When Ava’s Teacher Passes Away

Sad memories that cross the years: I go back to an eighth grade girl who tried to hang herself. After a few days in a hospital ICU, she finally succeeded. The family allowed doctors to turn off the machines. Grief counseling began. Our school district offered help to teachers and classmates, no questions asked. If you have to leave class, here’s your pass. Don’t cry in front of the kids and rescue kids before they break down in front of each other.

Words can’t capture the sadness that permeated that year. Fifty years from now, that girl’s friends will remember what happened. Her close friends may cry sometimes, cry for the friend who never went to college, never made it to the wedding, never saw the baby, never shared a bottle of wine with her own sweetheart — the friend who never got to launch her own life.

In the past, years like the one I describe were rare. Tragedies do happen in schools. Determined little girls with button noses finally lose their fight with cancer. Drunken, partying teenagers lose control of the car. Strong, healthy young men simply swim out too far.
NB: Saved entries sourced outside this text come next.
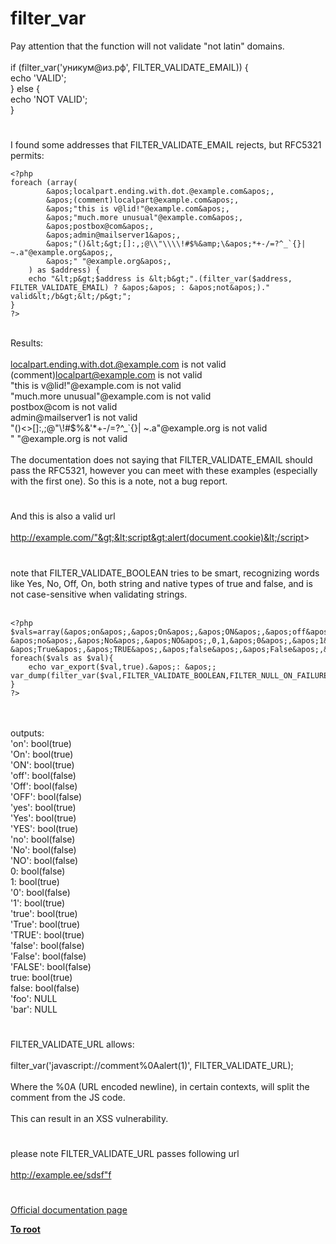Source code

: # filter_var



Pay attention that the function will not validate "not latin" domains.<br><br>if (filter_var(&apos;&#x443;&#x43D;&#x438;&#x43A;&#x443;&#x43C;@&#x438;&#x437;.&#x440;&#x444;&apos;, FILTER_VALIDATE_EMAIL)) { <br>    echo &apos;VALID&apos;; <br>} else {<br>    echo &apos;NOT VALID&apos;;<br>}  

#

I found some addresses that FILTER_VALIDATE_EMAIL rejects, but RFC5321 permits:<br>

```
<?php
foreach (array(
        &apos;localpart.ending.with.dot.@example.com&apos;,
        &apos;(comment)localpart@example.com&apos;,
        &apos;"this is v@lid!"@example.com&apos;, 
        &apos;"much.more unusual"@example.com&apos;,
        &apos;postbox@com&apos;,
        &apos;admin@mailserver1&apos;,
        &apos;"()&lt;&gt;[]:,;@\\"\\\\!#$%&amp;\&apos;*+-/=?^_`{}| ~.a"@example.org&apos;,
        &apos;" "@example.org&apos;,
    ) as $address) {
    echo "&lt;p&gt;$address is &lt;b&gt;".(filter_var($address, FILTER_VALIDATE_EMAIL) ? &apos;&apos; : &apos;not&apos;)." valid&lt;/b&gt;&lt;/p&gt;";
}
?>
```
<br>Results:<br><br>localpart.ending.with.dot.@example.com is not valid<br>(comment)localpart@example.com is not valid<br>"this is v@lid!"@example.com is not valid<br>"much.more unusual"@example.com is not valid<br>postbox@com is not valid<br>admin@mailserver1 is not valid<br>"()&lt;&gt;[]:,;@\"\\!#$%&amp;&apos;*+-/=?^_`{}| ~.a"@example.org is not valid<br>" "@example.org is not valid<br><br>The documentation does not saying that FILTER_VALIDATE_EMAIL should pass the RFC5321, however you can meet with these examples (especially with the first one). So this is a note, not a bug report.  

#

And this is also a valid url <br><br>http://example.com/"&gt;&lt;script&gt;alert(document.cookie)&lt;/script&gt;  

#

note that FILTER_VALIDATE_BOOLEAN tries to be smart, recognizing words like Yes, No, Off, On, both string and native types of true and false, and is not case-sensitive when validating strings.<br><br>

```
<?php
$vals=array(&apos;on&apos;,&apos;On&apos;,&apos;ON&apos;,&apos;off&apos;,&apos;Off&apos;,&apos;OFF&apos;,&apos;yes&apos;,&apos;Yes&apos;,&apos;YES&apos;,
&apos;no&apos;,&apos;No&apos;,&apos;NO&apos;,0,1,&apos;0&apos;,&apos;1&apos;,&apos;true&apos;,
&apos;True&apos;,&apos;TRUE&apos;,&apos;false&apos;,&apos;False&apos;,&apos;FALSE&apos;,true,false,&apos;foo&apos;,&apos;bar&apos;);
foreach($vals as $val){
    echo var_export($val,true).&apos;: &apos;;   var_dump(filter_var($val,FILTER_VALIDATE_BOOLEAN,FILTER_NULL_ON_FAILURE));
}
?>
```
<br><br>outputs:<br>&apos;on&apos;: bool(true)<br>&apos;On&apos;: bool(true)<br>&apos;ON&apos;: bool(true)<br>&apos;off&apos;: bool(false)<br>&apos;Off&apos;: bool(false)<br>&apos;OFF&apos;: bool(false)<br>&apos;yes&apos;: bool(true)<br>&apos;Yes&apos;: bool(true)<br>&apos;YES&apos;: bool(true)<br>&apos;no&apos;: bool(false)<br>&apos;No&apos;: bool(false)<br>&apos;NO&apos;: bool(false)<br>0: bool(false)<br>1: bool(true)<br>&apos;0&apos;: bool(false)<br>&apos;1&apos;: bool(true)<br>&apos;true&apos;: bool(true)<br>&apos;True&apos;: bool(true)<br>&apos;TRUE&apos;: bool(true)<br>&apos;false&apos;: bool(false)<br>&apos;False&apos;: bool(false)<br>&apos;FALSE&apos;: bool(false)<br>true: bool(true)<br>false: bool(false)<br>&apos;foo&apos;: NULL<br>&apos;bar&apos;: NULL  

#

FILTER_VALIDATE_URL allows:<br><br>filter_var(&apos;javascript://comment%0Aalert(1)&apos;, FILTER_VALIDATE_URL);<br><br>Where the %0A (URL encoded newline), in certain contexts, will split the comment from the JS code.<br><br>This can result in an XSS vulnerability.  

#

please note FILTER_VALIDATE_URL passes following url<br><br>http://example.ee/sdsf"f  

#

[Official documentation page](https://www.php.net/manual/en/function.filter-var.php)

**[To root](/README.md)**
But we are talking about embarking on a learning experiment that might make those tragedies commonplace rather than rare in some areas. What does it mean if 1,834 people have died so far today from Coronavirus? The trend is beginning to improve, but Texas had 8,479 new cases a couple of days ago. At coronavius.jhu.edu, the U.S. case-fatality rate is listed as 3.3%. If that rate holds, 280 Texans can be expected to die. At least a few of them may well be be teachers.

The kids are fairly safe. Currently 0.026 of deaths are occurring in persons 0 – 14 years old. But spread that 0.026 across the country and a few children do die. Mathematically of that 280 people maybe one death would fall into that category of 0 – 14 years. Obviously we cannot predict deaths exactly. Maybe no little kids would die, maybe two would die. Regardless, the number’s tiny. But let’s look at teachers 45 to 64 years of age: they form 16.7% of COVID-19 deaths. Doing the math, 47 persons in that age group will die. It’s remarkable how the death rate rises with age.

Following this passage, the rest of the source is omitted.